With Matthew Shadbolt, The head of real estate products for the New York Times.
The power dynamic between a company and the consumer has changed. As Matthew Shadbolt, the head of real estate products for The New York Times knows - the key to relevance in the current marketplace to is to be as personalised and helpful as you can to a consumer – in ways never imagined.
By being open to change, The New York Times, like other legacy businesses has maintained its authority and experience as a very strong habit in readers' lives. He says, ”If you can hit the right people with the right content, at the right time and the right place - that's really the best approach”.
Matthew sees relentless helpfulness and the delicate effect of prizing time as instruments for growth.
Not that he hears it very often around the real estate traps but Matthew truly believes, “I think the key common denominator that really levels everybody is how helpful are you. Helpfulness makes a great realtor, but it also makes a great marketing person. It makes a great brokerage. How helpful were you to your agents as a broker - that's where the real value is”. His belief is echoed by some of the biggest companies in the world. At Cannes last year, Anna Hill, Chief Marketing Officer for The Walt Disney Company UK and Ireland said, “Smart partnerships and personalisation that’s relevant are two of the most important things for the future of marketing.” Matthew’s philosophy is, “The more service oriented we can be, the more answer driven we can be in sharing our expertise and the more visual we make those answers - so much the better”.

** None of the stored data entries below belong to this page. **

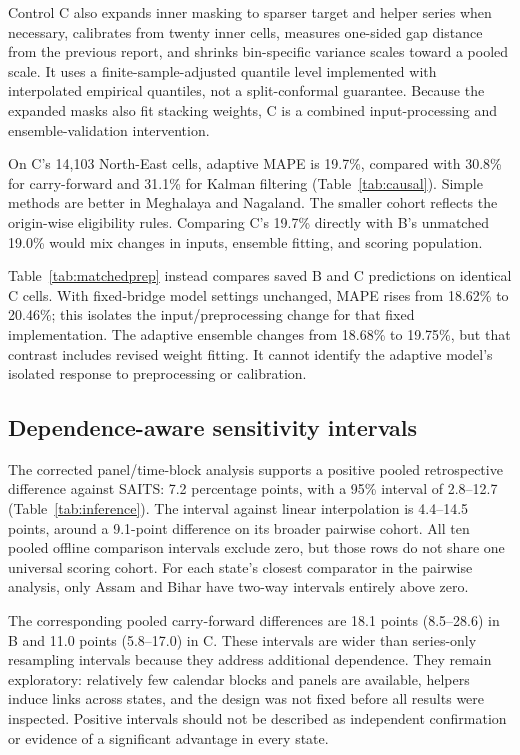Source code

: \documentclass[sigconf,nonacm,balance=false]{acmart}
\begin{document}
Control C also expands inner masking to sparser target and helper series when necessary, calibrates from twenty inner cells, measures one-sided gap distance from the previous report, and shrinks bin-specific variance scales toward a pooled scale. It uses a finite-sample-adjusted quantile level implemented with interpolated empirical quantiles, not a split-conformal guarantee. Because the expanded masks also fit stacking weights, C is a combined input-processing and ensemble-validation intervention.

On C's 14,103 North-East cells, adaptive MAPE is 19.7\%, compared with 30.8\% for carry-forward and 31.1\% for Kalman filtering (Table~\ref{tab:causal}). Simple methods are better in Meghalaya and Nagaland. The smaller cohort reflects the origin-wise eligibility rules. Comparing C's 19.7\% directly with B's unmatched 19.0\% would mix changes in inputs, ensemble fitting, and scoring population.

Table~\ref{tab:matchedprep} instead compares saved B and C predictions on identical C cells. With fixed-bridge model settings unchanged, MAPE rises from 18.62\% to 20.46\%; this isolates the input/preprocessing change for that fixed implementation. The adaptive ensemble changes from 18.68\% to 19.75\%, but that contrast includes revised weight fitting. It cannot identify the adaptive model's isolated response to preprocessing or calibration.




\subsection{Dependence-aware sensitivity intervals}\label{sec:inference}

The corrected panel/time-block analysis supports a positive pooled retrospective difference against SAITS: 7.2 percentage points, with a 95\% interval of 2.8--12.7 (Table~\ref{tab:inference}). The interval against linear interpolation is 4.4--14.5 points, around a 9.1-point difference on its broader pairwise cohort. All ten pooled offline comparison intervals exclude zero, but those rows do not share one universal scoring cohort. For each state's closest comparator in the pairwise analysis, only Assam and Bihar have two-way intervals entirely above zero.

The corresponding pooled carry-forward differences are 18.1 points (8.5--28.6) in B and 11.0 points (5.8--17.0) in C. These intervals are wider than series-only resampling intervals because they address additional dependence. They remain exploratory: relatively few calendar blocks and panels are available, helpers induce links across states, and the design was not fixed before all results were inspected. Positive intervals should not be described as independent confirmation or evidence of a significant advantage in every state.
\end{document}
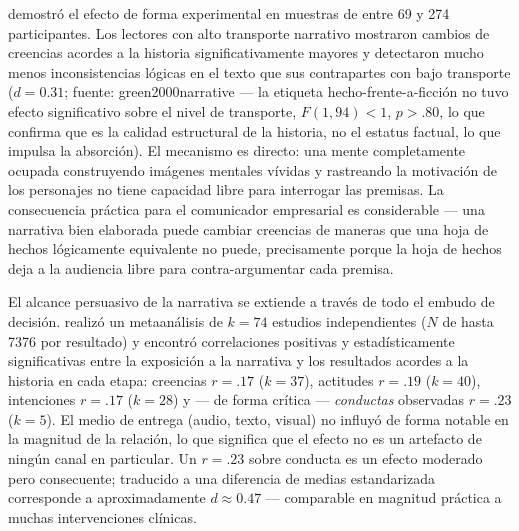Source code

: \textcite{green2000narrative} demostró el efecto de forma experimental en muestras de entre
\num{69} y \num{274} participantes. Los lectores con alto transporte narrativo mostraron cambios
de creencias acordes a la historia significativamente mayores y detectaron mucho menos
inconsistencias lógicas en el texto que sus contrapartes con bajo transporte (\(d = 0.31\); %
fuente: green2000narrative — la etiqueta hecho-frente-a-ficción no tuvo efecto significativo
sobre el nivel de transporte, \(F(1,94) < 1\), \(p > .80\), lo que confirma que es la calidad
estructural de la historia, no el estatus factual, lo que impulsa la absorción). El mecanismo
es directo: una mente completamente ocupada construyendo imágenes mentales vívidas y rastreando
la motivación de los personajes no tiene capacidad libre para interrogar las premisas. La
consecuencia práctica para el comunicador empresarial es considerable — una narrativa bien
elaborada puede cambiar creencias de maneras que una hoja de hechos lógicamente equivalente
no puede, precisamente porque la hoja de hechos deja a la audiencia libre para contra-argumentar
cada premisa.

El alcance persuasivo de la narrativa se extiende a través de todo el embudo de decisión.
\textcite{braddock2016narrative} realizó un metaanálisis de \(k = 74\) estudios independientes
(\(N\) de hasta \num{7376} por resultado) y encontró correlaciones positivas y estadísticamente
significativas entre la exposición a la narrativa y los resultados acordes a la historia en
cada etapa: %
creencias \(r = .17\) (\(k = 37\)), actitudes \(r = .19\) (\(k = 40\)), intenciones
\(r = .17\) (\(k = 28\)) y — de forma crítica — \emph{conductas} observadas \(r = .23\)
(\(k = 5\)). El medio de entrega (audio, texto, visual) no influyó de forma notable en la
magnitud de la relación, lo que significa que el efecto no es un artefacto de ningún canal en
particular. Un \(r = .23\) sobre conducta es un efecto moderado pero consecuente; traducido
a una diferencia de medias estandarizada corresponde a aproximadamente \(d \approx 0.47\) —
comparable en magnitud práctica a muchas intervenciones clínicas.

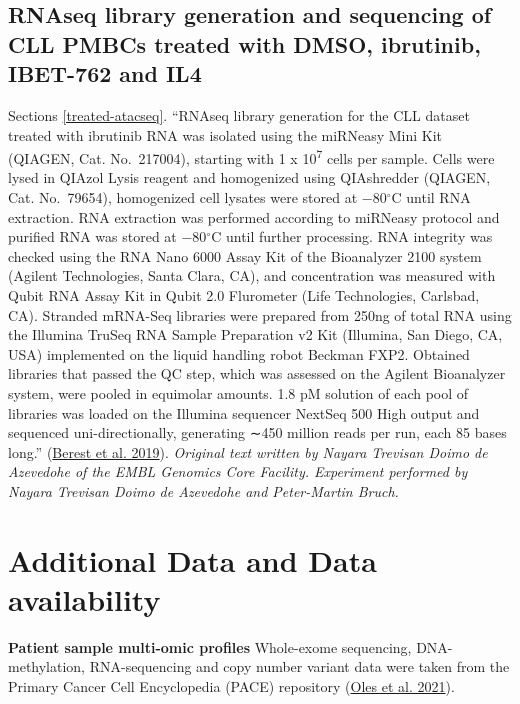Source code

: \documentclass[11pt, a4paper, twosided]{book}
\begin{document}
\hypertarget{rnaseq-library-generation-and-sequencing-of-cll-pmbcs-treated-with-dmso-ibrutinib-ibet-762-and-il4}{%
\subsection{RNAseq library generation and sequencing of CLL PMBCs treated with DMSO, ibrutinib, IBET-762 and IL4}\label{rnaseq-library-generation-and-sequencing-of-cll-pmbcs-treated-with-dmso-ibrutinib-ibet-762-and-il4}}

Sections \ref{treated-atacseq}. ``RNAseq library generation for the CLL dataset treated with ibrutinib
RNA was isolated using the miRNeasy Mini Kit (QIAGEN, Cat. No.~217004), starting with 1 x 10\textsuperscript{7} cells per sample. Cells were lysed in QIAzol Lysis reagent and homogenized using QIAshredder (QIAGEN, Cat. No.~79654), homogenized cell lysates were stored at −80\(^\circ\)C until RNA extraction. RNA extraction was performed according to miRNeasy protocol and purified RNA was stored at −80\(^\circ\)C until further processing. RNA integrity was checked using the RNA Nano 6000 Assay Kit of the Bioanalyzer 2100 system (Agilent Technologies, Santa Clara, CA), and concentration was measured with Qubit RNA Assay Kit in Qubit 2.0 Flurometer (Life Technologies, Carlsbad, CA). Stranded mRNA-Seq libraries were prepared from 250ng of total RNA using the Illumina TruSeq RNA Sample Preparation v2 Kit (Illumina, San Diego, CA, USA) implemented on the liquid handling robot Beckman FXP2. Obtained libraries that passed the QC step, which was assessed on the Agilent Bioanalyzer system, were pooled in equimolar amounts. 1.8 pM solution of each pool of libraries was loaded on the Illumina sequencer NextSeq 500 High output and sequenced uni-directionally, generating ∼450 million reads per run, each 85 bases long.'' (\protect\hyperlink{ref-Berest2019}{Berest et al. 2019}). \emph{Original text written by Nayara Trevisan Doimo de Azevedohe of the EMBL Genomics Core Facility. Experiment performed by Nayara Trevisan Doimo de Azevedohe and Peter-Martin Bruch.}

\hypertarget{additional-data-and-data-availability}{%
\section{Additional Data and Data availability}\label{additional-data-and-data-availability}}

\textbf{Patient sample multi-omic profiles} Whole-exome sequencing, DNA-methylation, RNA-sequencing and copy number variant data were taken from the Primary Cancer Cell Encyclopedia (PACE) repository (\protect\hyperlink{ref-R-BloodCancerMultiOmics2017}{Oles et al. 2021}).
\end{document}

On the flipside to being helpful is also turning a critical eye to yourself and stop what you have been doing if it doesn’t help you be in the here and now and the future. Matthew says, “If time is your key commodity, it's the most valuable thing you have and the more of it you can give to your customers in a way that's valuable, so much the better. But having more time requires stopping doing a lot of things - getting smart about what you should not do”. This particularly applies to technology. Matthew says, “You built this thing and it's your baby and you spend 10 hours a week doing it but is it driving your business? Maybe, maybe not. You have to detach yourself from the investment that you've already made and say, “Is this the right thing now and for the future”. If it's not those things can be quite tough. You have to have a tough conversation with yourself about those things, but stopping things is a really, really important thing, especially for the real estate industry going forward because there's a tremendous amount of technical debt around the real estate industry”.
For both agents and The New York Times, the advent of Virtual Reality has presented an interesting opportunity for helpfulness.
For time poor consumers, Virtual Reality can clearly and easily enhance the customer experience. Matthew says, “There's some really obvious places that you can go to with Virtual Reality. The immediately obvious place is to think about home tours and to basically do Virtual Reality versions of what we all do in listings pages online and then at a slightly higher level, maybe with video”. You can go one step further and use VR to sell a suburb. Matthew says with VR you can show, “What does it feel like to walk my dog on a Sunday morning, go grab a coffee? It's those kinds of things and those are never answered in things like listings pages. They're always answered in face-to-face conversations with the realtor because the realtor knows this kind of stuff, I believe. Having that experience virtually and being able to have that guidance and insight narrated to you and to get a really immersive sense of what it feels like to live in a neighbourhood is a really interesting problem to work on. I think Virtual Reality could be really instrumental in solving that for users”. He continues, VR can answer, “is this the right town for me? How far is my walk from the subway station or what is good around here? What will I be able to walk to with my family? It's all of those kind of questions that are really emotionally important for a purchase of a home”.
Interestingly, in a way perhaps the company never realised, Virtual Reality also enabled The New York Times to reconceptualise its strengths and aid its’ customers. Matthew says, “Virtual Reality (VR) is a very, very high tech type experience, very immersive and very forward thinking, only recently has started to really have its moment. Once you start to see ads on TV for Playstation VR or Samsung VR, then you know it's going to be a big thing with millions of these headsets in people's homes. For The New York Times, thinking about Virtual Reality is really interesting based on our core mission of trying to inform readers and make sure that they understand and they can empathise with a story”.
In a really interesting project, Matthew says, “We partnered with Google to distribute over a million Google cardboard headsets through one of the most traditional forms of distribution, the newspaper. We're a 160-year-old organisation with this very vast print distribution network and we bundled the Google Cardboard viewers with a Sunday delivery subscription. As a result, the adoption of Virtual Reailty was so much more significant having been able to put that in the hands of a million people through one of the oldest forms of distribution there still is”.
Matthew says, “For us, it's reconciling what we're really, really good at, which is innovative storytelling and immersive storytelling and the authority of our newsroom with the logistics of what we've always done in a way that creates these really delightful experiences for our readers”.
And there it is again – helpfulness.